Study design, participants, and settings
M4A is an assessor-blinded crossover RCT (Fig. 1) comparing MT to a structurally matched PT intervention, combining behavioural and neuroscientific outcome measures (Fig. 2). Eligible children are aged 6-12 years and have an ASD diagnosis from a licenced health professional with an ICD code28, ideally supported with scores of standardised tools (ADOS29, ADI-R30) and assessment of intelligence quotient (IQ) or level of ability. Children with individual MT during the last 6 months; generalised epileptic seizures during the last 12 months; more than 12 months of cumulative music training; or conditions precluding fMRI scanning (such as metallic or electronic implants, claustrophobia, or persistent problems in complying with scanning procedures) are excluded. Participants are recruited in two cities (Bergen, Norway; Vienna, Austria) by advertising through social media and reaching out to relevant groups such as parent associations, schools, clinicians, and special educators. Baseline assessment includes demographic data, behavioural variables, MRI scans, and other biological data (Fig. 2). Participants are randomised to a sequence of interventions (MT-PT or PT-MT). The first intervention takes place over 3 months, followed by a washout period of 3 months, and then by 3 months of the second intervention (Fig. 1). When possible, enrolment is scheduled so that interventions will take place during the school year and washout periods during school holidays. We expected around 27 participants randomised each half year in both sites combined. Outcome assessments are conducted before and after each intervention period, leading to a total of four time points (Fig. 1, 2). Changes to the protocol since the initial version are listed in Supplementary Table S1.
Interventions
Locations (a dedicated room at each site) and materials (matched to those in Sharda et al. as closely as possible) were standardised to ensure consistent implementation in Bergen and Vienna.
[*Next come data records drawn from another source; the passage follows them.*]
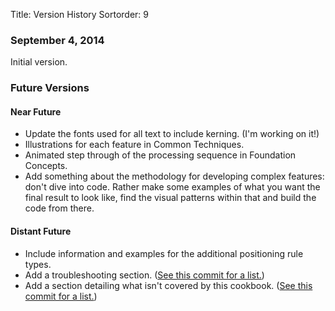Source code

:Title: Version History
Sortorder: 9

### September 4, 2014

Initial version.

### Future Versions

#### Near Future

- Update the fonts used for all text to include kerning. (I'm working on it!)
- Illustrations for each feature in Common Techniques.
- Animated step through of the processing sequence in Foundation Concepts.
- Add something about the methodology for developing complex features: don't dive into code. Rather make some examples of what you want the final result to look like, find the visual patterns within that and build the code from there.

#### Distant Future

- Include information and examples for the additional positioning rule types.
- Add a troubleshooting section. ([See this commit for a list.](https://github.com/typesupply/opentype-feature-intro/commit/00ae80400faf8f645cfab58b1b1b1a6c2e4dfd7f))
- Add a section detailing what isn't covered by this cookbook. ([See this commit for a list.](https://github.com/typesupply/opentype-feature-intro/commit/00ae80400faf8f645cfab58b1b1b1a6c2e4dfd7f))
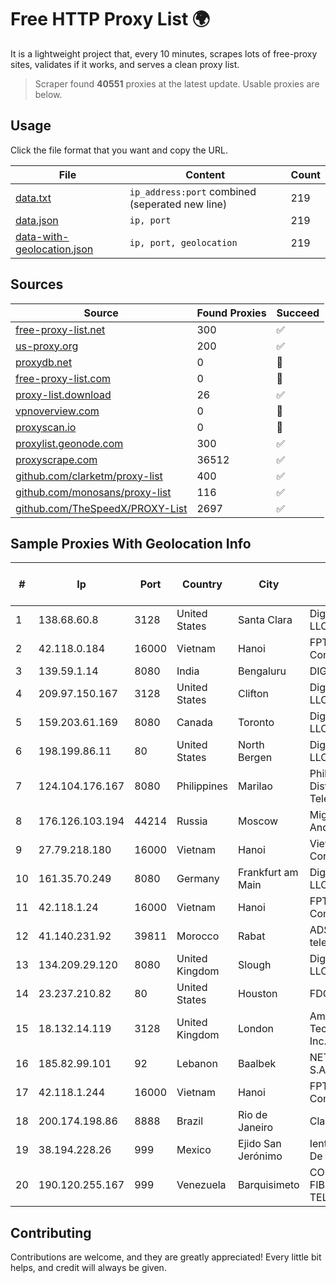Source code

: 
# Free HTTP Proxy List 🌍

It is a lightweight project that, every 10 minutes, scrapes lots of free-proxy sites, validates if it works, and serves a clean proxy list.


> Scraper found **40551** proxies at the latest update. Usable proxies are below.

## Usage

Click the file format that you want and copy the URL.


|File|Content|Count|
|----|-------|-----|
|[data.txt](https://raw.githubusercontent.com/themiralay/Proxy-List-World/master/data.txt)|`ip_address:port` combined (seperated new line)|219|
|[data.json](https://raw.githubusercontent.com/themiralay/Proxy-List-World/master/data.json)|`ip, port`|219|
|[data-with-geolocation.json](https://raw.githubusercontent.com/themiralay/Proxy-List-World/master/data-with-geolocation.json)|`ip, port, geolocation`|219|

## Sources

|Source|Found Proxies|Succeed|
|------|-------------|-------|
|[free-proxy-list.net](https://free-proxy-list.net)|300|✅|
|[us-proxy.org](https://www.us-proxy.org)|200|✅|
|[proxydb.net](http://proxydb.net)|0|🚫|
|[free-proxy-list.com](https://free-proxy-list.com/?page=&port=&type%5B%5D=http&type%5B%5D=https&up_time=0&search=Search)|0|🚫|
|[proxy-list.download](https://www.proxy-list.download/HTTP)|26|✅|
|[vpnoverview.com](https://vpnoverview.com/privacy/anonymous-browsing/free-proxy-servers)|0|🚫|
|[proxyscan.io](https://www.proxyscan.io)|0|🚫|
|[proxylist.geonode.com](https://proxylist.geonode.com/api/proxy-list?limit=300&page=1&sort_by=lastChecked&sort_type=desc&protocols=http,https)|300|✅|
|[proxyscrape.com](https://api.proxyscrape.com/v2/?request=displayproxies&protocol=http&timeout=10000&country=all&ssl=all&anonymity=all)|36512|✅|
|[github.com/clarketm/proxy-list](https://raw.githubusercontent.com/clarketm/proxy-list/master/proxy-list-raw.txt)|400|✅|
|[github.com/monosans/proxy-list](https://raw.githubusercontent.com/monosans/proxy-list/main/proxies/http.txt)|116|✅|
|[github.com/TheSpeedX/PROXY-List](https://raw.githubusercontent.com/TheSpeedX/PROXY-List/master/http.txt)|2697|✅|


## Sample Proxies With Geolocation Info

|#|Ip|Port|Country|City|Internet Service Provider|
|-|--|----|-------|----|-------------------------|
|1|138.68.60.8|3128|United States|Santa Clara|DigitalOcean, LLC|
|2|42.118.0.184|16000|Vietnam|Hanoi|FPT Telecom Company|
|3|139.59.1.14|8080|India|Bengaluru|DIGITALOCEAN|
|4|209.97.150.167|3128|United States|Clifton|DigitalOcean, LLC|
|5|159.203.61.169|8080|Canada|Toronto|DigitalOcean, LLC|
|6|198.199.86.11|80|United States|North Bergen|DigitalOcean, LLC|
|7|124.104.176.167|8080|Philippines|Marilao|Philippine Long Distance Telephone Co.|
|8|176.126.103.194|44214|Russia|Moscow|Miglovets Egor Andreevich|
|9|27.79.218.180|16000|Vietnam|Hanoi|Viettel Corporation|
|10|161.35.70.249|8080|Germany|Frankfurt am Main|DigitalOcean, LLC|
|11|42.118.1.24|16000|Vietnam|Hanoi|FPT Telecom Company|
|12|41.140.231.92|39811|Morocco|Rabat|ADSL Maroc telecom|
|13|134.209.29.120|8080|United Kingdom|Slough|DigitalOcean, LLC|
|14|23.237.210.82|80|United States|Houston|FDCservers.net|
|15|18.132.14.119|3128|United Kingdom|London|Amazon Technologies Inc.|
|16|185.82.99.101|92|Lebanon|Baalbek|NET 360 S.A.R.L|
|17|42.118.1.244|16000|Vietnam|Hanoi|FPT Telecom Company|
|18|200.174.198.86|8888|Brazil|Rio de Janeiro|Claro S.A|
|19|38.194.228.26|999|Mexico|Ejido San Jerónimo|Ientc S De RL De CV|
|20|190.120.255.167|999|Venezuela|Barquisimeto|CORPORACION FIBEX TELECOM, C.A.|



## Contributing

Contributions are welcome, and they are greatly appreciated! Every
little bit helps, and credit will always be given.

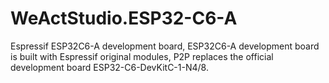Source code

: # WeActStudio.ESP32-C6-A
Espressif ESP32C6-A development board, ESP32C6-A development board is built with Espressif original modules, P2P replaces the official development board ESP32-C6-DevKitC-1-N4/8.
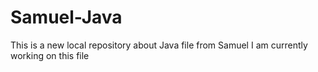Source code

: # Samuel-Java
This is a new local repository about Java file from Samuel
I am currently working on this file
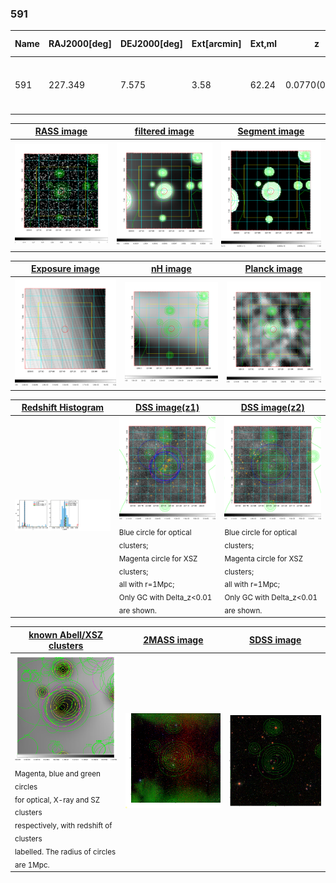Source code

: <div STYLE="page-break-after: always;"></div>

### 591

|Name|RAJ2000[deg]|DEJ2000[deg] |Ext[arcmin]| Ext,ml | z | z_src| C|GC(XSZ,Delta_z<0.01)| GC(OPT,Delta_z<0.01)|GC| R_sig[arcmin] | R500[arcmin] | R500[Mpc]| CRsig[c/s] | CR500[c/s] |L500[1E44 erg/s]|F500[1E-12 erg/s/cm^2]| M500[1E14 Msun]|Tx[keV]|Cnt_sig|Beta|Rc[arcmin]|Comment|Alias|
|---|---|---|---|---|---|------|---|--------|---------|----------|---|---|---|---|---|---|---|---|---|---|---|---|---|---|
|591| 227.349| 7.575| 3.58| 62.24| 0.0770(0.005)| z1, z_xsz| B| F20, L03| A, N, W| A, F20, L03, N, W| 13.188| 8.882| 0.777| 0.177(0.052)| 0.168(0.049)| 0.457(0.061)| 3.135(0.416)| 1.44(0.10)| 2.74(0.12)| 75.6| 0.956(-0.065+0.032)| 6.711(-0.538+0.501)| -| t168|

|[RASS image](../image/591/591_img.pdf)|[filtered image](../image/591/591_fil.pdf)|[Segment image](../image/591/591_seg.pdf)|
|-------------------|--------------------|-------------------|
| <img src="../image/591/591_img.png" width="300">  | <img src="../image/591/591_fil.png" width="300">   | <img src="../image/591/591_seg.png" width="300">  |

|[Exposure image](../image/591/591_mex.pdf)| [nH image](../image/591/591_nh.pdf)| [Planck image](../image/591/591_p.pdf)|
|-------------------|--------------------|-------------------|
|<img src="../image/591/591_mex.png" width="300">   | <img src="../image/591/591_nh.png" width="300">    | <img src="../image/591/591_p.png" width="300"> |

|[Redshift Histogram](../image/591/591_zg.pdf) | [DSS image(z1)](../image/591/591_dss_z1.pdf)      |  [DSS image(z2)](../image/591/591_dss_z2.pdf)    |
|-------------------|--------------------|-------------------|
|<img src="../image/591/591_zg.png" width="300"> |<img src="../image/591/591_dss_z1.png" width="300"> <sub><br>Blue circle for optical clusters; <br>Magenta circle for XSZ clusters; <br>all with r=1Mpc; <br>Only GC with Delta_z<0.01 are shown. </sub>| <img src="../image/591/591_dss_z2.png" width="300"><sub><br>Blue circle for optical clusters; <br>Magenta circle for XSZ clusters; <br>all with r=1Mpc; <br>Only GC with Delta_z<0.01 are shown. </sub> |

|[known Abell/XSZ clusters](../image/591/591_gc.pdf) | [2MASS image](../image/591/591_2mass.pdf)      |[SDSS image](../image/591/591_sdss.pdf)   |
|-------------------|-------------------|-------------------|
|<img src=../image/591/591_gc.png width="300"> <br><sub>Magenta, blue and green circles <br>for optical, X-ray and SZ clusters <br>respectively, with redshift of clusters <br>labelled. The radius of circles <br>are 1Mpc.</sub>|<img src="../image/591/591_2mass.png" width="300">  | <img src="../image/591/591_sdss.png" width="300">  |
Both interventions consist of 12 weekly one-on-one sessions, 45 minutes each, conducted in the same setting by a licensed music therapist. Although we initially planned to conduct MT and PT in accordance with manuals from Sharda et al., it became necessary to further specify and develop them to provide sufficient detail for replication across therapists and sites. The treatment manual and the fidelity assessments will be further described in separate publications. Briefly, both MT and PT use a developmentally oriented approach with the overall aim of improving quality of life31 and targeting creating a shared experience; building meaningful relationships; and fostering self-expression. A varied set of activities, combining therapist- and child-led interactions, target common goals including sensory integration, social communication, and emotional development. Children can choose 4 activities per session using a visual schedule to facilitate communication and provide structure to the sessions32. MT uses rhythmic cues, musical instruments (e.g. piano, djembe, xylophone, ukulele), songs, and stories accompanied by songs. PT is designed as a play-based active comparison condition to control for factors such as support, therapist attention, positive expectancies, and emotional engagement. It uses verbal interaction, toys (e.g. Lego, finger puppets, Play-Doh, puzzles), and stories (when possible, the same as in MT), without a musical component. Treatment fidelity33,34 is monitored and ensured via therapists’ reports, supervision meetings, and video recordings of sessions. For every child, three videos from each intervention arm (first, middle, and last session) are assessed by two independent raters. The fidelity checklist covers dimensions such as dose (number of sessions); structure (number and type of activities); content (use of musical or verbal reinforcements, use of feeling cards); and processes (therapist’s attunement, therapist’s responsiveness). In addition, child engagement and interaction levels are investigated. Differentiation between MT and PT is analysed by comparing the amount of musical and verbal reinforcement used.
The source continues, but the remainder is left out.